AsterSearch
Full-text search engine using BM25 and inverted indexes, exposed as both library and HTTP service.
Overview
AsterSearch is a backend-centric full-text search engine project. It implements an inverted-index architecture with BM25 ranking and can run as a standalone HTTP service or as an embeddable library.
Problem / Context
Application teams often need search capabilities without adopting a heavy external platform too early. The goal was to build a compact engine with clear indexing/search contracts and practical operational controls.
What I built (your responsibilities)
- Implemented document indexing and query processing primitives in Go.
- Defined index/schema APIs and search endpoints (
/v1/search, index/admin routes). - Structured storage around segment concepts to support incremental indexing and merging.
- Added highlight/snippet handling and observability-oriented endpoints (
/v1/metrics,/v1/health).
Architecture
The service accepts batched indexing requests, tokenizes and writes postings/doc stores into segments, then serves ranked BM25 results from query endpoints with optional highlighting.
Tech stack
- Go
- HTTP REST endpoints
- Inverted index + posting lists
- BM25 scoring
- k6 load-test scenarios
Key challenges & solutions
- Challenge: Keeping indexing and query flow understandable.
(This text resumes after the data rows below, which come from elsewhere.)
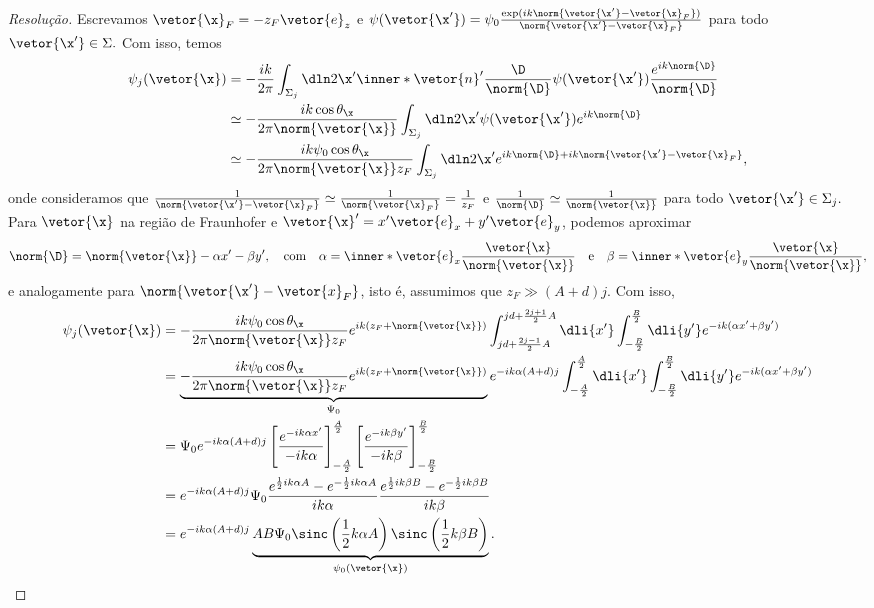 \begin{proof}[Resolução]
    Escrevamos \(\vetor{\x}_F = -z_F \vetor{e}_z\) e \(\psi(\vetor{\x'}) = \psi_0 \frac{\exp(ik\norm{\vetor{\x'} - \vetor{\x}_F})}{\norm{\vetor{\x'} - \vetor{\x}_F}}\) para todo \(\vetor{\x'} \in \Sigma.\) Com isso, temos
    \begin{align*}
        \psi_j(\vetor{\x}) &= - \frac{i k}{2\pi} \int_{\Sigma_j} \dln2{\x'} \inner*{\vetor{n}'}{\frac{\D}{\norm{\D}}} \psi(\vetor{\x'}) \frac{e^{ik \norm{\D}}}{\norm{\D}}\\
                         &\simeq -\frac{ik \cos\theta_{\x}}{2\pi \norm{\vetor{\x}}} \int_{\Sigma_j} \dln2{\x'} \psi(\vetor{\x'}) e^{ik \norm{\D}}\\
                         &\simeq -\frac{ik \psi_0 \cos\theta_{\x}}{2\pi \norm{\vetor{\x}} z_F} \int_{\Sigma_j} \dln2{\x'} e^{ik \norm{\D} + ik \norm{\vetor{\x'} - \vetor{\x}_F}},
    \end{align*}
    onde consideramos que \(\frac{1}{\norm{\vetor{\x'} - \vetor{\x}_F}} \simeq \frac{1}{\norm{\vetor{\x}_F}} = \frac{1}{z_F}\) e \(\frac{1}{\norm{\D}} \simeq \frac{1}{\norm{\vetor{\x}}}\) para todo \(\vetor{\x'} \in \Sigma_j.\) Para \(\vetor{\x}\) na região de Fraunhofer e \(\vetor{\x}' = x' \vetor{e}_x + y'\vetor{e}_y\), podemos aproximar
    \begin{equation*}
        \norm{\D} = \norm{\vetor{\x}} - \alpha x' - \beta y',\quad\text{com}\quad \alpha = \inner*{\vetor{e}_x}{\frac{\vetor{\x}}{\norm{\vetor{\x}}}}\quad\text{e}\quad\beta = \inner*{\vetor{e}_y}{\frac{\vetor{\x}}{\norm{\vetor{\x}}}},
    \end{equation*}
    e analogamente para \(\norm{\vetor{\x'} - \vetor{x}_F}\), isto é, assumimos que \(z_F \gg (A + d)j\). Com isso, 
    \begin{align*}
        \psi_j(\vetor{\x}) &= -\frac{ik \psi_0 \cos\theta_{\x}}{2\pi \norm{\vetor{\x}} z_F} e^{ik (z_F + \norm{\vetor{\x}})} \int_{jd + \frac{2j - 1}{2}A}^{jd + \frac{2j + 1}{2}A} \dli{x'} \int_{-\frac{B}{2}}^{\frac{B}{2}} \dli{y'} e^{-ik (\alpha x' + \beta y')}\\
                           &= \underbrace{-\frac{ik \psi_0 \cos\theta_{\x}}{2\pi \norm{\vetor{\x}} z_F} e^{ik(z_F + \norm{\vetor{\x}})}}_{\Psi_0} e^{- ik\alpha(A + d)j} \int_{-\frac{A}{2}}^{\frac{A}{2}} \dli{x'} \int_{-\frac{B}{2}}^{\frac{B}{2}} \dli{y'} e^{-ik (\alpha x' + \beta y')}\\
                           &= \Psi_0 e^{-ik\alpha(A + d)j} \left[\frac{e^{-ik \alpha x'}}{-ik \alpha}\right]_{-\frac{A}{2}}^{\frac{A}{2}} \left[\frac{e^{-ik \beta y'}}{-ik \beta}\right]_{-\frac{B}{2}}^{\frac{B}{2}}\\
                           &= e^{-ik\alpha(A + d)j} \Psi_0  \frac{e^{\frac12 ik \alpha A} - e^{-\frac12 ik \alpha A}}{ik \alpha}\frac{e^{\frac12 ik \beta B} - e^{-\frac12 ik \beta B}}{ik \beta}\\
                           &= e^{-ik \alpha(A + d)j} \underbrace{AB \Psi_0 \sinc\left(\frac12 k \alpha A\right) \sinc\left(\frac12 k \beta B\right)}_{\psi_0(\vetor{\x})}.
    \end{align*}


\end{proof}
Solution: Split responsibilities into schema registry, index/search internals, and storage segments.
- Challenge: Balancing retrieval quality with speed. Solution: Combined BM25 ranking with field weighting and posting-list based term lookups.
- Challenge: Preventing operational blind spots. Solution: Included health/metrics endpoints and documented load-test thresholds.
- Challenge: Supporting controlled write/admin access. Solution: Added token-based protection options for admin and indexing endpoints.
Outcomes / current status
The project is in a stable, documented state with working API contracts and load-test scaffolding. README targets mention throughput goals (including >100 queries/s target on a single node) and latency/QPS validation via loadtest/.